**WHAT TO DO:**
Return every record verbatim.

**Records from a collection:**
>>>>
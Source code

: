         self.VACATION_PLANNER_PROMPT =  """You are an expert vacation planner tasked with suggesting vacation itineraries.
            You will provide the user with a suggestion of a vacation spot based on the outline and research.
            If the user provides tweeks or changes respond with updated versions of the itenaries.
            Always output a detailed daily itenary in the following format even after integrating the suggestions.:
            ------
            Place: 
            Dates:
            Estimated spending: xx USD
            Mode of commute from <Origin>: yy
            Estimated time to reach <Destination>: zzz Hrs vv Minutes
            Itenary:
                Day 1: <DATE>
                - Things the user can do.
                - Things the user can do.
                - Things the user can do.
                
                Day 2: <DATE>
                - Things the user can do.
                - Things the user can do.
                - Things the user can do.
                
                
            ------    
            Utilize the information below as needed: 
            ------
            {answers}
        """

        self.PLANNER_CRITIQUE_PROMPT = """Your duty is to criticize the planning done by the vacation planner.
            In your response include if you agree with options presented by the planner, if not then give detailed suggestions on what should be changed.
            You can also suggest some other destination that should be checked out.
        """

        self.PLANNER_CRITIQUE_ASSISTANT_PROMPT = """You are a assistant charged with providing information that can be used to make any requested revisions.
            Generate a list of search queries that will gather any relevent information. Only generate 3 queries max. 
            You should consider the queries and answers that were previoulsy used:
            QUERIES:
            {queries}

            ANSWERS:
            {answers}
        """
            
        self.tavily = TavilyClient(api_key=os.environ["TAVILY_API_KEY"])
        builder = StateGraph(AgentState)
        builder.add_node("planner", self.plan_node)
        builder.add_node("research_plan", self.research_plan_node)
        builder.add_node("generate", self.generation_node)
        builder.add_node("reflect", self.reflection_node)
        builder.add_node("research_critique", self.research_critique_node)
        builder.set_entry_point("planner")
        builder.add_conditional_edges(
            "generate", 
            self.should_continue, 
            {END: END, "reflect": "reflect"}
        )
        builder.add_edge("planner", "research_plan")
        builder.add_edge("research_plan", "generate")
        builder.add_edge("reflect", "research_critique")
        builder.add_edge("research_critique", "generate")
<<<<
**TASK ANSWER:**
Source code

:         self.VACATION_PLANNER_PROMPT =  """You are an expert vacation planner tasked with suggesting vacation itineraries.
            You will provide the user with a suggestion of a vacation spot based on the outline and research.
            If the user provides tweeks or changes respond with updated versions of the itenaries.
            Always output a detailed daily itenary in the following format even after integrating the suggestions.:
            ------
            Place: 
            Dates:
            Estimated spending: xx USD
            Mode of commute from <Origin>: yy
            Estimated time to reach <Destination>: zzz Hrs vv Minutes
            Itenary:
                Day 1: <DATE>
                - Things the user can do.
                - Things the user can do.
                - Things the user can do.
                
                Day 2: <DATE>
                - Things the user can do.
                - Things the user can do.
                - Things the user can do.
                
                
            ------    
            Utilize the information below as needed: 
            ------
            {answers}
        """

        self.PLANNER_CRITIQUE_PROMPT = """Your duty is to criticize the planning done by the vacation planner.
            In your response include if you agree with options presented by the planner, if not then give detailed suggestions on what should be changed.
            You can also suggest some other destination that should be checked out.
        """

        self.PLANNER_CRITIQUE_ASSISTANT_PROMPT = """You are a assistant charged with providing information that can be used to make any requested revisions.
            Generate a list of search queries that will gather any relevent information. Only generate 3 queries max. 
            You should consider the queries and answers that were previoulsy used:
            QUERIES:
            {queries}

            ANSWERS:
            {answers}
        """
            
        self.tavily = TavilyClient(api_key=os.environ["TAVILY_API_KEY"])
        builder = StateGraph(AgentState)
        builder.add_node("planner", self.plan_node)
        builder.add_node("research_plan", self.research_plan_node)
        builder.add_node("generate", self.generation_node)
        builder.add_node("reflect", self.reflection_node)
        builder.add_node("research_critique", self.research_critique_node)
        builder.set_entry_point("planner")
        builder.add_conditional_edges(
            "generate", 
            self.should_continue, 
            {END: END, "reflect": "reflect"}
        )
        builder.add_edge("planner", "research_plan")
        builder.add_edge("research_plan", "generate")
        builder.add_edge("reflect", "research_critique")
        builder.add_edge("research_critique", "generate")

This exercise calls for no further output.